Friedrich Siebenrock (20 January 1853, Schörfling am Attersee – 28 January 1925, Vienna) was an Austrian herpetologist.
He studied zoology at the Universities of Innsbruck and Vienna, afterwards serving as a demonstrator under Carl Brühl at the zootomical institute in Vienna. In 1886, he began work as a volunteer at the Naturhistorisches Museum, where he would subsequently spend the remainder of his career. In 1919 he succeeded Franz Steindachner as curator of the amphibian and reptile section at the museum.
His primary scientific research was dedicated to turtles, publishing a number of works on their morphology and systematics. Through his endeavors, the museum's herpetological collection contained a skeleton collection that was considered to be world-renowned.
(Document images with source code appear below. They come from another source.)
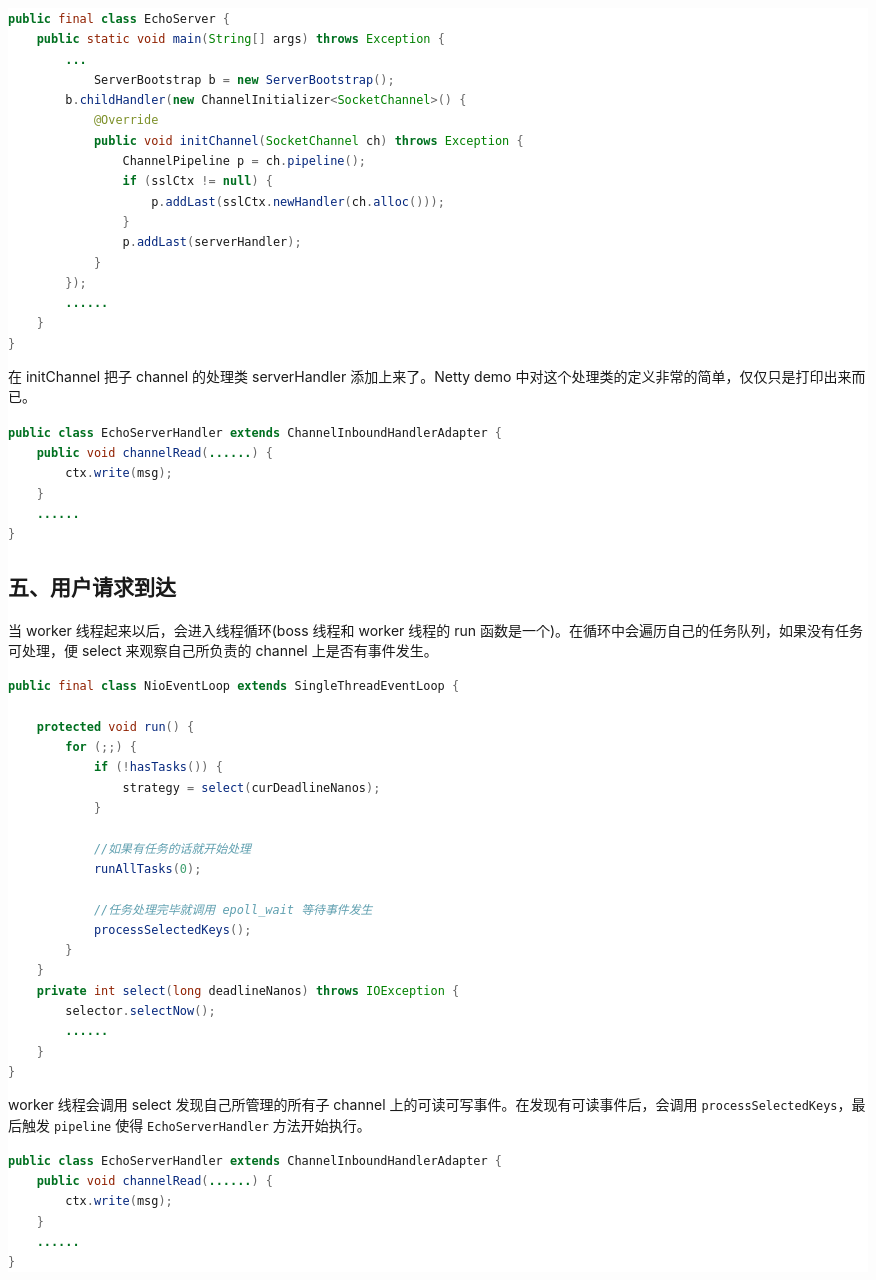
 ```java
public final class EchoServer {
	public static void main(String[] args) throws Exception {
		...
			ServerBootstrap b = new ServerBootstrap();
		b.childHandler(new ChannelInitializer<SocketChannel>() {
			@Override
			public void initChannel(SocketChannel ch) throws Exception {
				ChannelPipeline p = ch.pipeline();
				if (sslCtx != null) {
					p.addLast(sslCtx.newHandler(ch.alloc()));
				}
				p.addLast(serverHandler);
			}
		});
		......
	}
}
```
在 initChannel 把子 channel 的处理类 serverHandler 添加上来了。Netty demo 中对这个处理类的定义非常的简单，仅仅只是打印出来而已。
```java
public class EchoServerHandler extends ChannelInboundHandlerAdapter {
    public void channelRead(......) {
        ctx.write(msg);
    }
    ......
}
```
<a name="H0otc"></a>
## 五、用户请求到达
当 worker 线程起来以后，会进入线程循环(boss 线程和 worker 线程的 run 函数是一个)。在循环中会遍历自己的任务队列，如果没有任务可处理，便 select 来观察自己所负责的 channel 上是否有事件发生。
```java
public final class NioEventLoop extends SingleThreadEventLoop {

    protected void run() {
        for (;;) {
            if (!hasTasks()) {
                strategy = select(curDeadlineNanos);
            }

            //如果有任务的话就开始处理
            runAllTasks(0);

            //任务处理完毕就调用 epoll_wait 等待事件发生
            processSelectedKeys();
        }
    }
    private int select(long deadlineNanos) throws IOException {
        selector.selectNow();
        ......    
    }
}
```
worker 线程会调用 select 发现自己所管理的所有子 channel 上的可读可写事件。在发现有可读事件后，会调用 `processSelectedKeys`，最后触发 `pipeline` 使得 `EchoServerHandler` 方法开始执行。
```java
public class EchoServerHandler extends ChannelInboundHandlerAdapter {
    public void channelRead(......) {
        ctx.write(msg);
    }
    ......
}
```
At the museum, he worked on specimens collected by Viktor Pietschmann in Mesopotamia and Kurdistan; on Alfred Voeltzkow's zoological collections from East Africa, on Rudolf Grauer's Belgian Congo collections and with Steindachner's herpetological specimens from Brazil.
In 1895 and 1897, he accompanied Steindachner on the Ersten und Zweiten Österreichischen Expedition nach dem Roten Meer (First and Second Austrian Expeditions to the Red Sea).